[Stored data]
= Beginning of Section =

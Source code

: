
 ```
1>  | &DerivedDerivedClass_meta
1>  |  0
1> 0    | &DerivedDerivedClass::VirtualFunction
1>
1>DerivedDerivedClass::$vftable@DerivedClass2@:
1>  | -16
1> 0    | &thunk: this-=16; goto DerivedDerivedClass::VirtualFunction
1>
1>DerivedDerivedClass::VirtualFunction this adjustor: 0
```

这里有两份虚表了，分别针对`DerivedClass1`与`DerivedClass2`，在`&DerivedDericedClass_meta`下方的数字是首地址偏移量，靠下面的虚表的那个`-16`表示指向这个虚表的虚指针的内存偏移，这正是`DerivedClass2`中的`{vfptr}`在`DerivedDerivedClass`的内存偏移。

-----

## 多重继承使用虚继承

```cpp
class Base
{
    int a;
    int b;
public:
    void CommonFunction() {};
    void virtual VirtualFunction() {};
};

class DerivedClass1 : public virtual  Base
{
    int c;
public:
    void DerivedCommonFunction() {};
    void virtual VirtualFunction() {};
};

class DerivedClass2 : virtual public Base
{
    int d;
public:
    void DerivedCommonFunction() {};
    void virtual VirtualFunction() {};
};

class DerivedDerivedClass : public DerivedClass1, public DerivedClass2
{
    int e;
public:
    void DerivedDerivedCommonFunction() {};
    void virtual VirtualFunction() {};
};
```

= End of Section =

[WHAT THIS TASK INVOLVES]
Transcribe each entry exactly.

[RESPONSE AREA]
Source code

:
 ```
1>  | &DerivedDerivedClass_meta
1>  |  0
1> 0    | &DerivedDerivedClass::VirtualFunction
1>
1>DerivedDerivedClass::$vftable@DerivedClass2@:
1>  | -16
1> 0    | &thunk: this-=16; goto DerivedDerivedClass::VirtualFunction
1>
1>DerivedDerivedClass::VirtualFunction this adjustor: 0
```

这里有两份虚表了，分别针对`DerivedClass1`与`DerivedClass2`，在`&DerivedDericedClass_meta`下方的数字是首地址偏移量，靠下面的虚表的那个`-16`表示指向这个虚表的虚指针的内存偏移，这正是`DerivedClass2`中的`{vfptr}`在`DerivedDerivedClass`的内存偏移。

-----

## 多重继承使用虚继承

```cpp
class Base
{
    int a;
    int b;
public:
    void CommonFunction() {};
    void virtual VirtualFunction() {};
};

class DerivedClass1 : public virtual  Base
{
    int c;
public:
    void DerivedCommonFunction() {};
    void virtual VirtualFunction() {};
};

class DerivedClass2 : virtual public Base
{
    int d;
public:
    void DerivedCommonFunction() {};
    void virtual VirtualFunction() {};
};

class DerivedDerivedClass : public DerivedClass1, public DerivedClass2
{
    int e;
public:
    void DerivedDerivedCommonFunction() {};
    void virtual VirtualFunction() {};
};
```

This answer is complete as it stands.